Cortina Watch
- Type: Public
- Traded as: SGX: C41
- Industry: Watch Retailer
- Founded: 1972
- Founder: Anthony Lim (Executive Chairman)
- Headquarters: 391B Orchard Road Ngee Ann City Tower B, Singapore
- Area served: Singapore, Malaysia, Thailand, Indonesia, Hong Kong, Taiwan, Australia
- Key people: Raymond Lim (Group CEO)
- Revenue: $68.8 million (2022)
- Website: www.cortinawatch.com/en/

= Cortina Watch =

Singapore-based luxury watch retailer

Cortina Watch is a Singapore-based luxury watch retailer founded in 1972. It is a subsidiary of Cortina Holdings Pte Ltd, a publicly traded company listed on the Singapore Exchange. The company specialises in the distribution and retail of high-end timepieces and offers a range of watch brands, including Rolex, Patek Philippe, Cartier, Chopard, Franck Muller, H. Moser & Cie, Parmigiani, Tudor and more.

== History ==
Cortina Watch was established in 1972 by Anthony Lim Keen Ban (林廷万). It started as a single-store family business, with its first outlet located in Colombo Court. The company's Chinese name, "高登," was adopted from the name of the department store at Colombo Court, while the English version was derived from the popular car model of the time, the Ford Cortina.

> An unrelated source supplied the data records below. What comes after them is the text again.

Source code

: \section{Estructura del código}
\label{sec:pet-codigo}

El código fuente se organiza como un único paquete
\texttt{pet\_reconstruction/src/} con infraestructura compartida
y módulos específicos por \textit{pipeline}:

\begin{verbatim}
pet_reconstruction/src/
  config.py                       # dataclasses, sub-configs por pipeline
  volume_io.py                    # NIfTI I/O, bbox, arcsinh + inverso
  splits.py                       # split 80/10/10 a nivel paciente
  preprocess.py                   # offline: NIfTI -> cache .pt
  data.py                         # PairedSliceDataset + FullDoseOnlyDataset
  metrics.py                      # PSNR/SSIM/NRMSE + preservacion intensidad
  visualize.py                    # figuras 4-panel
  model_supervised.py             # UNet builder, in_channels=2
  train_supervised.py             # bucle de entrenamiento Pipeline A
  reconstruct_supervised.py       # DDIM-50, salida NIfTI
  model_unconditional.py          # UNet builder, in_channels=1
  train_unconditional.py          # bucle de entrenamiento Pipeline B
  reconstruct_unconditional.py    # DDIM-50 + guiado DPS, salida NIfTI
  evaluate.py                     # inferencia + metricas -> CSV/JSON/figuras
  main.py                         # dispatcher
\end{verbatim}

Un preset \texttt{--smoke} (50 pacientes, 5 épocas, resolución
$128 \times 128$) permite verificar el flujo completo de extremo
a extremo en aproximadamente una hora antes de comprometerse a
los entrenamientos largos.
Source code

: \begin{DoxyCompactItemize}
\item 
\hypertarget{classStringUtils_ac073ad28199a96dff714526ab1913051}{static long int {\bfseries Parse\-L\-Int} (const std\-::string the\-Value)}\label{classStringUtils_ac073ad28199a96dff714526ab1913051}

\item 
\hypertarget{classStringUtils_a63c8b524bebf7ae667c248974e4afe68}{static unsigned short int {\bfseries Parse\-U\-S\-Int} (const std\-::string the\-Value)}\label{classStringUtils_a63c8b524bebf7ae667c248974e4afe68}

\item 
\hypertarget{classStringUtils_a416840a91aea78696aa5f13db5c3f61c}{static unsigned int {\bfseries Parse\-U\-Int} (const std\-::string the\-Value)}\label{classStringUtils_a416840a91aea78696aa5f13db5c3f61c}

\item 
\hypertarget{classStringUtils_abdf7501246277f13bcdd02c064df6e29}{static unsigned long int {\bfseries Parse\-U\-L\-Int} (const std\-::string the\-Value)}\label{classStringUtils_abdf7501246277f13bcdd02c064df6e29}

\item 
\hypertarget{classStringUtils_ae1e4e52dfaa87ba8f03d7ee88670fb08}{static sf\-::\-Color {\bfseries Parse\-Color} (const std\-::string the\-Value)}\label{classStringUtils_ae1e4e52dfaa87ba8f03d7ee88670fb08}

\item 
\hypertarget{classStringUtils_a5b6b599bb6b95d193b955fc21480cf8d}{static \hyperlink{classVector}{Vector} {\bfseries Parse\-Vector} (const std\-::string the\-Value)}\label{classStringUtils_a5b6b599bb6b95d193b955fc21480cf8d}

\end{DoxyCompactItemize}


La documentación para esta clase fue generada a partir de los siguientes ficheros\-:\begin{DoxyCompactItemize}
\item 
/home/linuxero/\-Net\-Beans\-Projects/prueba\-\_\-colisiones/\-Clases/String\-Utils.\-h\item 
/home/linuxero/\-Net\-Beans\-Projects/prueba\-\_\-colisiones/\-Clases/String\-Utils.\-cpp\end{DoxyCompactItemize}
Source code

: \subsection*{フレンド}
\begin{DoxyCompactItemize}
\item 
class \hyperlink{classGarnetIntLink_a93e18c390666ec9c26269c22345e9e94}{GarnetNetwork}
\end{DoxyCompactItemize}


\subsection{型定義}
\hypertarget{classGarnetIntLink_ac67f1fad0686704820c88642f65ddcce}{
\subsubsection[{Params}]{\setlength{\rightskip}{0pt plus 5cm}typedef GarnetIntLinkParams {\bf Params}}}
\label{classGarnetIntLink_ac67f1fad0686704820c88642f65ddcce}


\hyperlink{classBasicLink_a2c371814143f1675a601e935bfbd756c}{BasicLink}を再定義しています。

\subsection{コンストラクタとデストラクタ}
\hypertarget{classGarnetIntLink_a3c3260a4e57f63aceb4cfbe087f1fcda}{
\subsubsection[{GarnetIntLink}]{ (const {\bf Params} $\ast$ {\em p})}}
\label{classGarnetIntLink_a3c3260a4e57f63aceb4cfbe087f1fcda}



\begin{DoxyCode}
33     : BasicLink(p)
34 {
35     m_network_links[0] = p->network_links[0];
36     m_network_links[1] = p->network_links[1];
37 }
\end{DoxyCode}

In 1982, Cortina Watch expanded its presence beyond Singapore by opening its first boutique in Malaysia. Over the years, the company has expanded its operations and now operates in Singapore, Malaysia, Thailand, Indonesia, Hong Kong, Taiwan, and Australia, with both multi-brand and mono-brand boutiques.

In 2002, Cortina Holdings, the parent company of Cortina Watch, went public by listing on the Singapore Exchange (SGX).

In 2021, Cortina Holdings acquired privately held Sincere Fine Watches, further expanding its network to over 40 boutiques. Sincere Watch operates under the Sincere brand in Singapore and Malaysia, as well as under the Pendulum brand in Thailand. This acquisition allowed Cortina Group to diversify its offerings, with Cortina Watch focusing on international luxury brands and Sincere Watch primarily offering boutique watch options. The group also obtained exclusive distribution rights for Franck Muller in 13 countries across the Asia-Pacific region and manages the distribution of other watch brands under its subsidiary, Pacific Time Pte Ltd, including H. Moser & Cie, Moritz Grossmann, and Singer Reimagined.

As of 2021, Jeremy Lim serves as CEO of Cortina Watch.

In the year 2022, Cortina Watch celebrated its 50th anniversary with several events, including exhibitions in collaboration with watch brands like Patek Philippe, Blancpain, Cartier, Chopard, Corum, Franck Muller, H. Moser & Cie, and Tag Heuer. These events showcased a total of 16 limited edition models created exclusively for the anniversary celebrations.